ABOUT THIS EXERCISE: Review the material and extract every line in which the word "label" occurs.

MATERIALS PROVIDED:
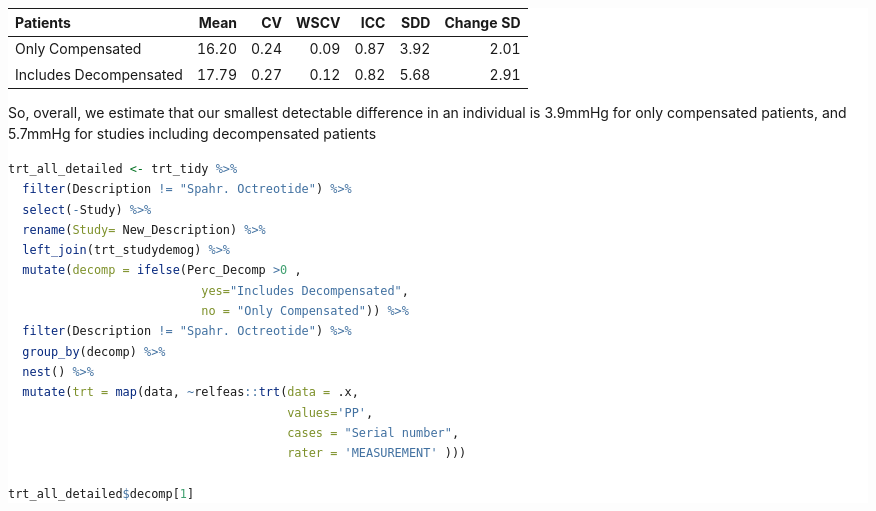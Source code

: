 <table>
 <thead>
  <tr>
   <th style="text-align:left;"> Patients </th>
   <th style="text-align:right;"> Mean </th>
   <th style="text-align:right;"> CV </th>
   <th style="text-align:right;"> WSCV </th>
   <th style="text-align:right;"> ICC </th>
   <th style="text-align:right;"> SDD </th>
   <th style="text-align:right;"> Change SD </th>
  </tr>
 </thead>
<tbody>
  <tr>
   <td style="text-align:left;"> Only Compensated </td>
   <td style="text-align:right;"> 16.20 </td>
   <td style="text-align:right;"> 0.24 </td>
   <td style="text-align:right;"> 0.09 </td>
   <td style="text-align:right;"> 0.87 </td>
   <td style="text-align:right;"> 3.92 </td>
   <td style="text-align:right;"> 2.01 </td>
  </tr>
  <tr>
   <td style="text-align:left;"> Includes Decompensated </td>
   <td style="text-align:right;"> 17.79 </td>
   <td style="text-align:right;"> 0.27 </td>
   <td style="text-align:right;"> 0.12 </td>
   <td style="text-align:right;"> 0.82 </td>
   <td style="text-align:right;"> 5.68 </td>
   <td style="text-align:right;"> 2.91 </td>
  </tr>
</tbody>
</table>



So, overall, we estimate that our smallest detectable difference in an individual is 3.9mmHg for only compensated patients, and 5.7mmHg for studies including decompensated patients


```r
trt_all_detailed <- trt_tidy %>% 
  filter(Description != "Spahr. Octreotide") %>%
  select(-Study) %>%
  rename(Study= New_Description) %>% 
  left_join(trt_studydemog) %>% 
  mutate(decomp = ifelse(Perc_Decomp >0 , 
                           yes="Includes Decompensated",
                           no = "Only Compensated")) %>%
  filter(Description != "Spahr. Octreotide") %>% 
  group_by(decomp) %>% 
  nest() %>% 
  mutate(trt = map(data, ~relfeas::trt(data = .x, 
                                       values='PP', 
                                       cases = "Serial number", 
                                       rater = 'MEASUREMENT' )))

trt_all_detailed$decomp[1]
```
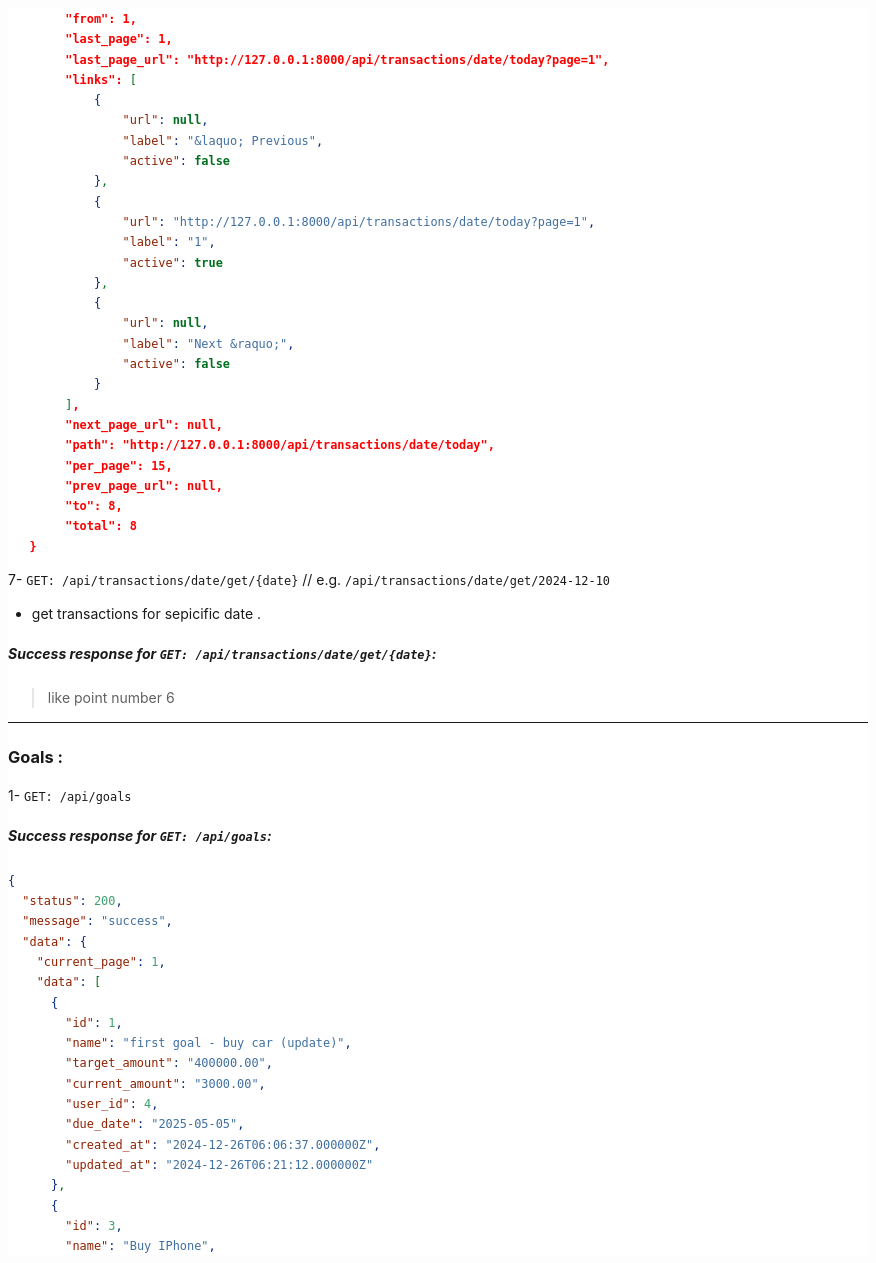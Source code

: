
 ```json
        "from": 1,
        "last_page": 1,
        "last_page_url": "http://127.0.0.1:8000/api/transactions/date/today?page=1",
        "links": [
            {
                "url": null,
                "label": "&laquo; Previous",
                "active": false
            },
            {
                "url": "http://127.0.0.1:8000/api/transactions/date/today?page=1",
                "label": "1",
                "active": true
            },
            {
                "url": null,
                "label": "Next &raquo;",
                "active": false
            }
        ],
        "next_page_url": null,
        "path": "http://127.0.0.1:8000/api/transactions/date/today",
        "per_page": 15,
        "prev_page_url": null,
        "to": 8,
        "total": 8
   }
```

7- `GET: /api/transactions/date/get/{date}` // e.g. `/api/transactions/date/get/2024-12-10`

- get transactions for sepicific date .

##### Success response for `GET: /api/transactions/date/get/{date}`:

> like point number 6

---

### Goals :

1- `GET: /api/goals`

##### Success response for `GET: /api/goals`:

```json
{
  "status": 200,
  "message": "success",
  "data": {
    "current_page": 1,
    "data": [
      {
        "id": 1,
        "name": "first goal - buy car (update)",
        "target_amount": "400000.00",
        "current_amount": "3000.00",
        "user_id": 4,
        "due_date": "2025-05-05",
        "created_at": "2024-12-26T06:06:37.000000Z",
        "updated_at": "2024-12-26T06:21:12.000000Z"
      },
      {
        "id": 3,
        "name": "Buy IPhone",
```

EXPECTED OUTPUT:
                "label": "&laquo; Previous",
                "label": "1",
                "label": "Next &raquo;",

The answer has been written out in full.